And all its decencies and ceremonies.”

Crowne, The Married Beau.

After the loose fashion of Master Crowne’s Married Beau, it was no uncommon thing for gallants once to woo the mimic ladies of the scene.

From the time that ladies first appeared upon the stage, they seem to have exercised a powerful attraction upon the cavaliers. Under date of the 18th October, 1666, Evelyn says in his Diary: “This night was acted my Lord Broghill’s tragedy, ‘Mustapha,’ before their majesties at court, at which I was present, very seldom going to the public theatres, for many reasons, now, as they are abused to an atheistical liberty, foul and undecent women now (and never till now) permitted to appear and act, who, inflaming several young noblemen and gallants, became their misses, and to some their wives; witness the Earl of Oxford, Sir R. Howard, Prince Rupert, the Earl of Dorset, and another greater person than any of them, who fell into their snares, to the reproach of their noble families, and ruin of both body and soul. I was invited by my Lord Chamberlain to see this tragedy, exceedingly well written, though in my mind I did not approve of any such pastime in a time of such judgments and calamities.”

A year and a half earlier than the date of the above entry, namely, April 3, 1665, Pepys notices the same play, with some allusions to the ladies: “To a play at the Duke’s of my Lord Orrery’s, called ‘Mustapha,’ which being not good, made Betterton’s part and Ianthe’s but ordinary too. All the pleasure of the play was, the king and my Lady Castlemaine were there; and pretty witty Nell of the King’s House, and the younger Marshall sat next us, which pleased me mightily.” The play, however, is not so poor a one as Pepys describes it, and the cast was excellent. Betterton played Solyman the Magnificent. Mustapha and Zanga, the sons of Solyman, were played by Harris and Smith; and Young made a capital Cardinal. Mrs. Betterton was the Roxalana; and Mrs. Davies, one of those ladies who, like her sisters, the two Marshalls, Hughes and Nelly, exercised the fatal attraction over young noblemen and gallants, deplored by Evelyn, was the magnificent Queen of Hungary. Mustapha continued to be the favorite play until the theatre closed, when the plague began to spread. Pepys’s “Ianthe” was Mrs. Betterton, of whom he says, on the 22d October, 1662, “the players do tell me that Betterton is not married to Ianthe, as they say; but also that he is a very sober, serious man, studious and humble, following of his studies, and is rich already with what he gets and saves.” Betterton, however, married the lady, Miss Saunderson, in 1663. She had been famous for her Ianthe in Davenant’s “Siege of Rhodes;” and she played Shakespeare’s heroines with great effect. Pepys rightly designates the author of the play, Lord Orrery. Lord Broghill was made Earl of Orrery, five years before Evelyn saw his play. I may add that Mustapha has appeared in half-a-dozen different versions on the stage. Probably the worst of these was Mallet’s; the latter author created great amusement by one of his passages, in which he said:—

Future sultans

Have shunned the marriage tie;”—

a confusion of tenses which has been compared with a similar error in the sermons of so correct a writer as Blair (vol. v., third edition, page 224), “in future periods the light dawned more and more.”

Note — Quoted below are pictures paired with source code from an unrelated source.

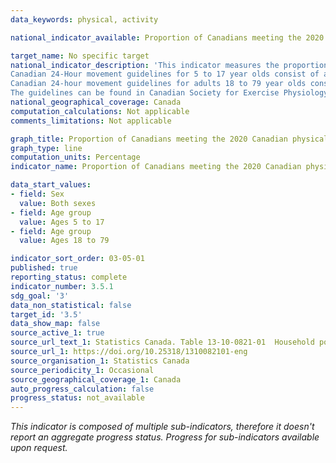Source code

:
 ```yaml
---
data_keywords: physical, activity

national_indicator_available: Proportion of Canadians meeting the 2020 Canadian physical activity guidelines

target_name: No specific target
national_indicator_description: 'This indicator measures the proportion of Canadians meeting the 2020 Canadian physical activity guidelines. <br><br>
Canadian 24-Hour movement guidelines for 5 to 17 year olds consist of accumulating at least 60 minutes of moderate- to vigorous-intensity physical activity daily. <br><br>
Canadian 24-hour movement guidelines for adults 18 to 79 year olds consist of accumulating at least 150 minutes of moderate- to vigorous-intensity aerobic physical activity per week. <br><br>
The guidelines can be found in Canadian Society for Exercise Physiology. Canadian 24-Hour Movement Guidelines. Ottawa, ON. 2020. <a href="https://csepguidelines.ca/">https://csepguidelines.ca/</a>' 
national_geographical_coverage: Canada
computation_calculations: Not applicable
comments_limitations: Not applicable

graph_title: Proportion of Canadians meeting the 2020 Canadian physical activity guidelines 
graph_type: line
computation_units: Percentage
indicator_name: Proportion of Canadians meeting the 2020 Canadian physical activity guidelines

data_start_values:
- field: Sex
  value: Both sexes
- field: Age group
  value: Ages 5 to 17
- field: Age group
  value: Ages 18 to 79

indicator_sort_order: 03-05-01
published: true
reporting_status: complete
indicator_number: 3.5.1
sdg_goal: '3'
data_non_statistical: false
target_id: '3.5'
data_show_map: false
source_active_1: true
source_url_text_1: Statistics Canada. Table 13-10-0821-01  Household population meeting/not meeting the 2020 Canadian physical activity guidelines
source_url_1: https://doi.org/10.25318/1310082101-eng
source_organisation_1: Statistics Canada
source_periodicity_1: Occasional
source_geographical_coverage_1: Canada
auto_progress_calculation: false
progress_status: not_available
---
```

<i>This indicator is composed of multiple sub-indicators, therefore it doesn't report an aggregate progress status. Progress for sub-indicators available upon request.</i>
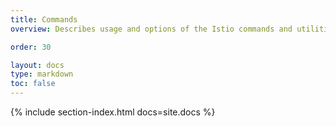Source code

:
```yaml
---
title: Commands
overview: Describes usage and options of the Istio commands and utilities.

order: 30

layout: docs
type: markdown
toc: false
---
```


{% include section-index.html docs=site.docs %}

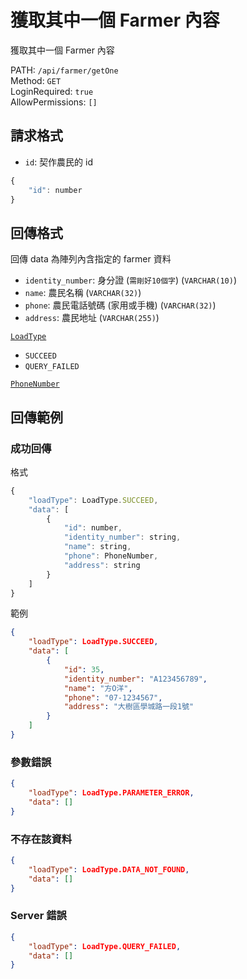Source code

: # 獲取其中一個 Farmer 內容

獲取其中一個 Farmer 內容

PATH: `/api/farmer/getOne`  
Method: `GET`  
LoginRequired: `true`  
AllowPermissions: `[]`  


## 請求格式
* `id`: 契作農民的 id

```js
{
    "id": number
}
```


## 回傳格式

回傳 data 為陣列內含指定的 farmer 資料  

* `identity_number`: 身分證 (`需剛好10個字`) (`VARCHAR(10)`)
* `name`: 農民名稱 (`VARCHAR(32)`)
* `phone`: 農民電話號碼 (家用或手機) (`VARCHAR(32)`)
* `address`: 農民地址 (`VARCHAR(255)`)

[`LoadType`](../../types.md#loadtype)  
* `SUCCEED`
* `QUERY_FAILED`

[`PhoneNumber`](../../types.md#phonenumber)  



## 回傳範例
### 成功回傳
格式
```js
{
    "loadType": LoadType.SUCCEED,
    "data": [
        {
            "id": number,
            "identity_number": string,
            "name": string,
            "phone": PhoneNumber,
            "address": string
        }
    ]
}
```
範例
```json
{
    "loadType": LoadType.SUCCEED,
    "data": [
        {
            "id": 35,
            "identity_number": "A123456789",
            "name": "方O洋",
            "phone": "07-1234567",
            "address": "大樹區學城路一段1號"
        }
    ]
}
```

### 參數錯誤
```json
{
    "loadType": LoadType.PARAMETER_ERROR,
    "data": []
}
```

### 不存在該資料
```json
{
    "loadType": LoadType.DATA_NOT_FOUND,
    "data": []
}
```

### Server 錯誤  
```json
{
    "loadType": LoadType.QUERY_FAILED,
    "data": []
}
```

Although Evelyn, in 1666, says that “never till now” were women admitted to assume characters on the stage, he is not quite correct in his assertion. There were actresses full thirty years previous to that period. Thus, in 1632, the “Court Beggar” was acted at the Cockpit. In the last act, Lady Strangelove says:—“If you have a short speech or two, the boy’s a pretty actor, and his mother can play her part: women-actors now grow in request.” Our ancestors wisely followed a foreign fashion when they ceased to employ boys in female characters. Prynne says, in 1633, “They have now their female players in Italy and other foreign parts;” and in Michaelmas 1629, they had French women-actors in a play personated at Blackfriars, to which there was a great resort. Geneste quotes Freshwater as writing thus of French actresses in Paris, in 1629: “Yet the women are the best actors; they play their own parts, a thing much desired in England.”

In Davenant’s patent for opening Lincoln’s-inn Fields, in 1661, permission was given for the engaging of women as actresses, on the ground that the employment of men in such parts had given great offence. I more particularly notice this matter, because it was a knight who first opened a theatre with a regular female troupe added to the usual number of male actors. Sir William’s ladies were Mrs. Davenport, Mrs. Saunderson, Mrs. Davies, Mrs. Long, Mrs. Gibbs, Mrs. Norris, Mrs. Holden, and Mrs. Jennings. The first four were Sir William’s principal actresses, and these were boarded in the knight’s own dwelling-house. Their title of “Mistress” does not necessarily imply that they were married ladies, but rather that they were old enough to be so.